* [Action item]:
Type out all the records once more, exactly.

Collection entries
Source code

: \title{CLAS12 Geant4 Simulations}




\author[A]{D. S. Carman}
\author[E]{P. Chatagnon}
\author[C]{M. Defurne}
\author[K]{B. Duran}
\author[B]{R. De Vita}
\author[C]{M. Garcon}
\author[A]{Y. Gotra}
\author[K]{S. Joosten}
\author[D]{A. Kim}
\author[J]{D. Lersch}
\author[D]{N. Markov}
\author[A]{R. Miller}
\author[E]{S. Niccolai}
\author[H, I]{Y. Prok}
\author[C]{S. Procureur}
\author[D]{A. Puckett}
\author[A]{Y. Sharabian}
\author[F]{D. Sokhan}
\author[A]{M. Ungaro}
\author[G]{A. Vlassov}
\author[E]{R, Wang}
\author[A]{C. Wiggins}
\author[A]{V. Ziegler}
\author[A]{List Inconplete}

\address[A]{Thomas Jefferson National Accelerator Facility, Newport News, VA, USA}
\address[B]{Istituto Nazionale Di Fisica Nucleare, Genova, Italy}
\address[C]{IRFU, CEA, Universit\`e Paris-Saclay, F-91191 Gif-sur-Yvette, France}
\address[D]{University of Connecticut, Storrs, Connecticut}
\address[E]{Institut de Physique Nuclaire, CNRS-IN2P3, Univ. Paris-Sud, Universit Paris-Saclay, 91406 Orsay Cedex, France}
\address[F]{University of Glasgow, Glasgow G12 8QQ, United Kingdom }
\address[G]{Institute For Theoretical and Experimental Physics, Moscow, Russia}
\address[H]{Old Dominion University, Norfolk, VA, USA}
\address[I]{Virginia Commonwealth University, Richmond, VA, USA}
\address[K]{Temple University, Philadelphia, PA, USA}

* [Solved exercise]:
Source code

: \title{CLAS12 Geant4 Simulations}




\author[A]{D. S. Carman}
\author[E]{P. Chatagnon}
\author[C]{M. Defurne}
\author[K]{B. Duran}
\author[B]{R. De Vita}
\author[C]{M. Garcon}
\author[A]{Y. Gotra}
\author[K]{S. Joosten}
\author[D]{A. Kim}
\author[J]{D. Lersch}
\author[D]{N. Markov}
\author[A]{R. Miller}
\author[E]{S. Niccolai}
\author[H, I]{Y. Prok}
\author[C]{S. Procureur}
\author[D]{A. Puckett}
\author[A]{Y. Sharabian}
\author[F]{D. Sokhan}
\author[A]{M. Ungaro}
\author[G]{A. Vlassov}
\author[E]{R, Wang}
\author[A]{C. Wiggins}
\author[A]{V. Ziegler}
\author[A]{List Inconplete}

\address[A]{Thomas Jefferson National Accelerator Facility, Newport News, VA, USA}
\address[B]{Istituto Nazionale Di Fisica Nucleare, Genova, Italy}
\address[C]{IRFU, CEA, Universit\`e Paris-Saclay, F-91191 Gif-sur-Yvette, France}
\address[D]{University of Connecticut, Storrs, Connecticut}
\address[E]{Institut de Physique Nuclaire, CNRS-IN2P3, Univ. Paris-Sud, Universit Paris-Saclay, 91406 Orsay Cedex, France}
\address[F]{University of Glasgow, Glasgow G12 8QQ, United Kingdom }
\address[G]{Institute For Theoretical and Experimental Physics, Moscow, Russia}
\address[H]{Old Dominion University, Norfolk, VA, USA}
\address[I]{Virginia Commonwealth University, Richmond, VA, USA}
\address[K]{Temple University, Philadelphia, PA, USA}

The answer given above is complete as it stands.